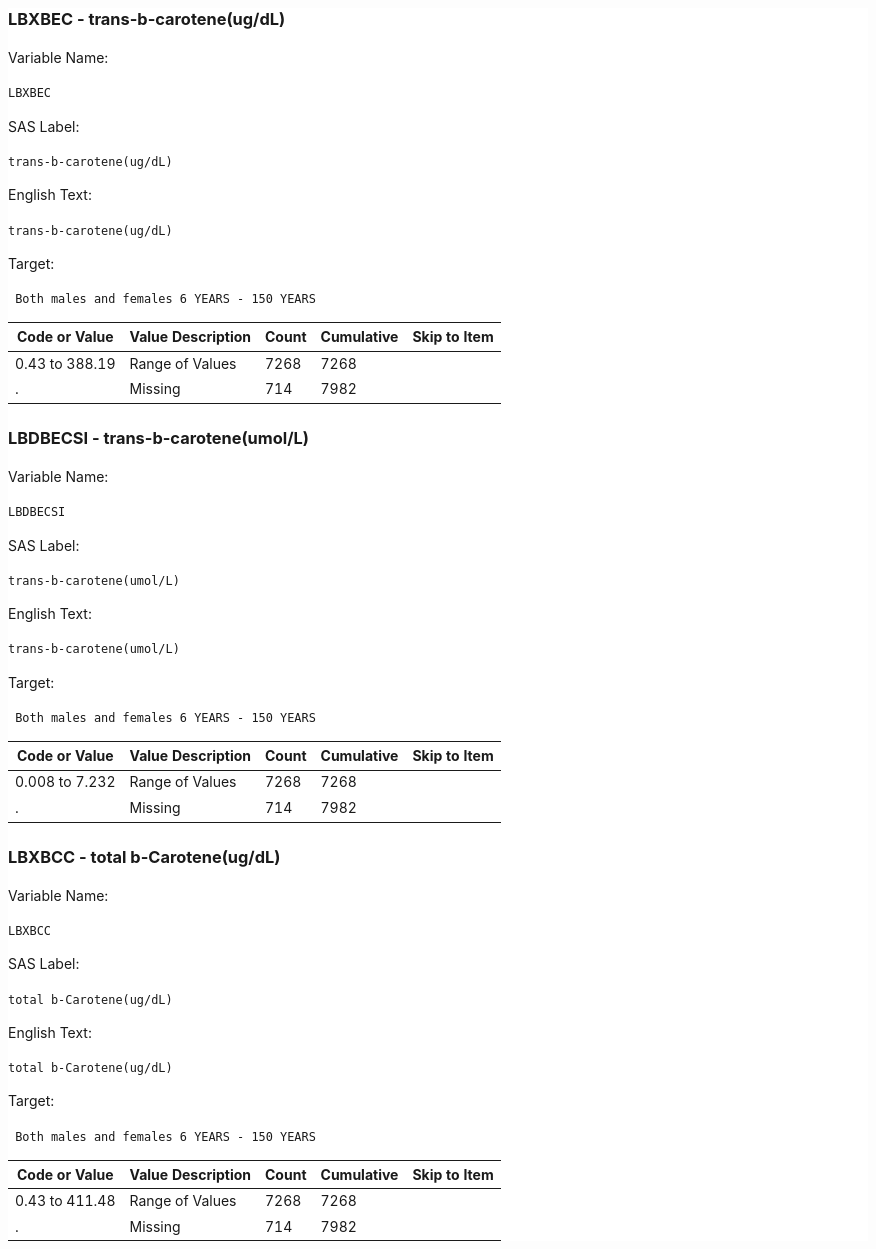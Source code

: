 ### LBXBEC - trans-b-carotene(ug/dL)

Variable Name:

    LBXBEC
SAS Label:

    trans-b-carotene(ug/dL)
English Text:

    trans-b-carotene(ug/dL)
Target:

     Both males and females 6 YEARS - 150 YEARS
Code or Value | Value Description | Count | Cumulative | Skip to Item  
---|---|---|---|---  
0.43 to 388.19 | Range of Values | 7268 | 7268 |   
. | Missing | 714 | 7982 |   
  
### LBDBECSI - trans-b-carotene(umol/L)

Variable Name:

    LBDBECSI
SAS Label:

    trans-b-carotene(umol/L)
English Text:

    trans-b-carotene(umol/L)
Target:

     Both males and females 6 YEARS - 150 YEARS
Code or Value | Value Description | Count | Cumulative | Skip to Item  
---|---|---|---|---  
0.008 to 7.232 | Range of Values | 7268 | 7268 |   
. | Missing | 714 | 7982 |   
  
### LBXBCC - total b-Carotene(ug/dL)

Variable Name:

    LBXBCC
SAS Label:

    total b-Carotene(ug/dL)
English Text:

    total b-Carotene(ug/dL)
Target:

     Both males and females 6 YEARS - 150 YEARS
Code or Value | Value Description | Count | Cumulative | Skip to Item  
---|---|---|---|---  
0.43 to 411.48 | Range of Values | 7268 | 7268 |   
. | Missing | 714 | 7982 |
# # # # # # #
* **WHAT THE TASK ASKS**: In the entries above, identify each line that includes the string "LBXBCC", then copy it.

* **SOLUTION**:
### LBXBCC - total b-Carotene(ug/dL)
    LBXBCC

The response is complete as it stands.